[Dataset entries]
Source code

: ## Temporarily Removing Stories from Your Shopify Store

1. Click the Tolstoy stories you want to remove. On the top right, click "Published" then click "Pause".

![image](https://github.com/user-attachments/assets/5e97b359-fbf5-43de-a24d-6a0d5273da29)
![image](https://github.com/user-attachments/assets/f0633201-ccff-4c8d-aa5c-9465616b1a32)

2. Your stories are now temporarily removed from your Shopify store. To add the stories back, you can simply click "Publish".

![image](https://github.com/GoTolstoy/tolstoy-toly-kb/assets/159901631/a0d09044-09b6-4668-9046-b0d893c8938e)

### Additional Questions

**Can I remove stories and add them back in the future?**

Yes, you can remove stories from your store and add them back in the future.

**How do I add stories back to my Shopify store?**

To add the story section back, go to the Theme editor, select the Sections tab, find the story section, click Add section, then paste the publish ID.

- **ACTIVITY**
Search the records above for "then" and copy every line that has it.

- **ANSWER SECTION**
1. Click the Tolstoy stories you want to remove. On the top right, click "Published" then click "Pause".
To add the story section back, go to the Theme editor, select the Sections tab, find the story section, click Add section, then paste the publish ID.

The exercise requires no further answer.